▸ WHAT TO WORK ON: Please give back all the records exactly, but keep the pictures out.

Saved data entries
◆ ◆ ◆ ◆

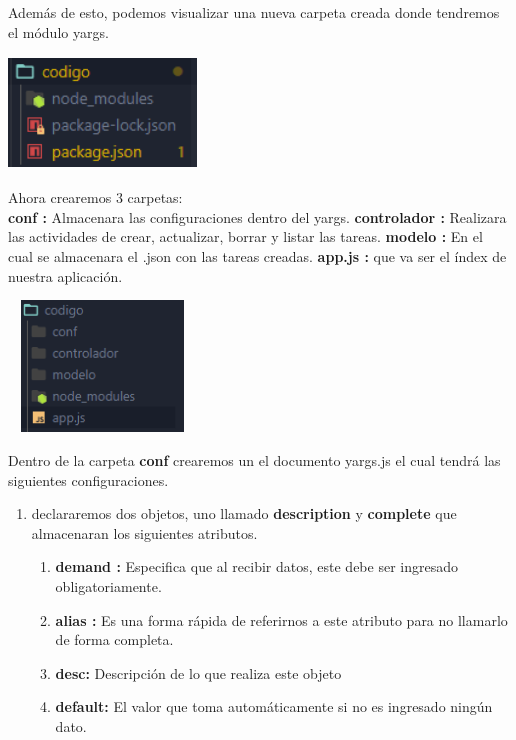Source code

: \documentclass{report}
\begin{document}
   
  Además de esto, podemos visualizar una nueva carpeta creada donde tendremos el módulo yargs.
  \begin{center}
    \includegraphics[width=5cm, height=3cm]{4.png}
  \end{center}

Ahora crearemos 3 carpetas:\\
\textbf{conf : } Almacenara las configuraciones dentro del yargs.
\textbf{controlador : }Realizara las actividades de crear, actualizar, borrar y listar las tareas.
\textbf{modelo : }En el cual se almacenara el .json con las tareas creadas.
\textbf{app.js : }que va ser el índex de nuestra aplicación.
\begin{center}
  \includegraphics[width=5cm, height=3.5cm]{6.png}
\end{center}
    
Dentro de la carpeta \textbf{conf} crearemos un el documento yargs.js el cual tendrá las siguientes configuraciones.

\begin{enumerate}
  \item declararemos dos objetos, uno llamado \textbf{description} y \textbf{complete} que almacenaran los siguientes atributos.
  \begin{enumerate}
    \item \textbf{demand :} Especifica que al recibir datos, este debe ser ingresado obligatoriamente.
    \item \textbf{alias :} Es una forma rápida de referirnos a este atributo para no llamarlo de forma completa.
    \item \textbf{desc: }Descripción de lo que realiza este objeto
    \item \textbf{default: }El valor que toma automáticamente si no es ingresado ningún dato.
  \end{enumerate}
\end{enumerate}
\end{document}
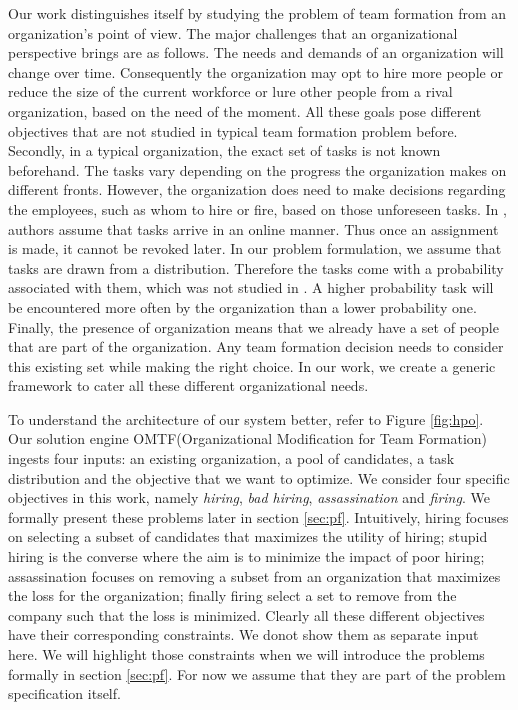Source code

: Our work distinguishes itself by studying the problem of team formation from an organization's point of view. The major challenges that an organizational perspective brings are as follows. The needs and demands of an organization will change over time. Consequently the organization may opt to hire more people or reduce the size of the current workforce or lure other people from a rival organization, based on the need of the moment. All these goals pose different objectives that are not studied in typical team formation problem before. Secondly, in a typical organization, the exact set of tasks is not known beforehand. The tasks vary depending on the progress the organization makes on different fronts. However, the organization does need to make decisions regarding the employees, such as whom to hire or fire, based on those unforeseen tasks. In \cite{anagnostopoulos2012online}, authors assume that tasks arrive in an online manner. Thus once an assignment is made, it cannot be revoked later. In our problem formulation, we assume that tasks are drawn from a distribution. Therefore the tasks come with a probability associated with them, which was not studied in \cite{anagnostopoulos2012online}. A higher probability task will be encountered more often by the organization than a lower probability one. Finally, the presence of organization means that we already have a set of people that are part of the organization. Any team formation decision needs to consider this existing set while making the right choice. In our work, we create a generic framework to cater all these different organizational needs.

To understand the architecture of our system better, refer to Figure \ref{fig:hpo}. Our solution engine OMTF(Organizational Modification for Team Formation) ingests four inputs: an existing organization, a pool of candidates, a task distribution and the objective that we want to optimize. We consider four specific objectives in this work, namely \textit{hiring}, \textit{bad hiring}, \textit{assassination} and \textit{firing}. We formally present these problems later in section \ref{sec:pf}. Intuitively, hiring focuses on selecting a subset of candidates that maximizes the utility of hiring; stupid hiring is the converse where the aim is to minimize the impact of poor hiring; assassination focuses on removing a subset from an organization that maximizes the loss for the organization; finally firing select a set to remove from the company such that the loss is minimized. Clearly all these different objectives have their corresponding constraints. We donot show them as separate input here. We will highlight those constraints when we will introduce the problems formally in section \ref{sec:pf}.  For now we assume that they are part of the problem specification itself.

◆ ◆ ◆ ◆

▸ ANSWER FOR THE TASK:
Source code

: \documentclass{report}
\begin{document}
   
  Además de esto, podemos visualizar una nueva carpeta creada donde tendremos el módulo yargs.
  \begin{center}
    \includegraphics[width=5cm, height=3cm]{4.png}
  \end{center}

Ahora crearemos 3 carpetas:\\
\textbf{conf : } Almacenara las configuraciones dentro del yargs.
\textbf{controlador : }Realizara las actividades de crear, actualizar, borrar y listar las tareas.
\textbf{modelo : }En el cual se almacenara el .json con las tareas creadas.
\textbf{app.js : }que va ser el índex de nuestra aplicación.
\begin{center}
  \includegraphics[width=5cm, height=3.5cm]{6.png}
\end{center}
    
Dentro de la carpeta \textbf{conf} crearemos un el documento yargs.js el cual tendrá las siguientes configuraciones.

\begin{enumerate}
  \item declararemos dos objetos, uno llamado \textbf{description} y \textbf{complete} que almacenaran los siguientes atributos.
  \begin{enumerate}
    \item \textbf{demand :} Especifica que al recibir datos, este debe ser ingresado obligatoriamente.
    \item \textbf{alias :} Es una forma rápida de referirnos a este atributo para no llamarlo de forma completa.
    \item \textbf{desc: }Descripción de lo que realiza este objeto
    \item \textbf{default: }El valor que toma automáticamente si no es ingresado ningún dato.
  \end{enumerate}
\end{enumerate}
\end{document}
Source code

: Our work distinguishes itself by studying the problem of team formation from an organization's point of view. The major challenges that an organizational perspective brings are as follows. The needs and demands of an organization will change over time. Consequently the organization may opt to hire more people or reduce the size of the current workforce or lure other people from a rival organization, based on the need of the moment. All these goals pose different objectives that are not studied in typical team formation problem before. Secondly, in a typical organization, the exact set of tasks is not known beforehand. The tasks vary depending on the progress the organization makes on different fronts. However, the organization does need to make decisions regarding the employees, such as whom to hire or fire, based on those unforeseen tasks. In \cite{anagnostopoulos2012online}, authors assume that tasks arrive in an online manner. Thus once an assignment is made, it cannot be revoked later. In our problem formulation, we assume that tasks are drawn from a distribution. Therefore the tasks come with a probability associated with them, which was not studied in \cite{anagnostopoulos2012online}. A higher probability task will be encountered more often by the organization than a lower probability one. Finally, the presence of organization means that we already have a set of people that are part of the organization. Any team formation decision needs to consider this existing set while making the right choice. In our work, we create a generic framework to cater all these different organizational needs.

To understand the architecture of our system better, refer to Figure \ref{fig:hpo}. Our solution engine OMTF(Organizational Modification for Team Formation) ingests four inputs: an existing organization, a pool of candidates, a task distribution and the objective that we want to optimize. We consider four specific objectives in this work, namely \textit{hiring}, \textit{bad hiring}, \textit{assassination} and \textit{firing}. We formally present these problems later in section \ref{sec:pf}. Intuitively, hiring focuses on selecting a subset of candidates that maximizes the utility of hiring; stupid hiring is the converse where the aim is to minimize the impact of poor hiring; assassination focuses on removing a subset from an organization that maximizes the loss for the organization; finally firing select a set to remove from the company such that the loss is minimized. Clearly all these different objectives have their corresponding constraints. We donot show them as separate input here. We will highlight those constraints when we will introduce the problems formally in section \ref{sec:pf}.  For now we assume that they are part of the problem specification itself.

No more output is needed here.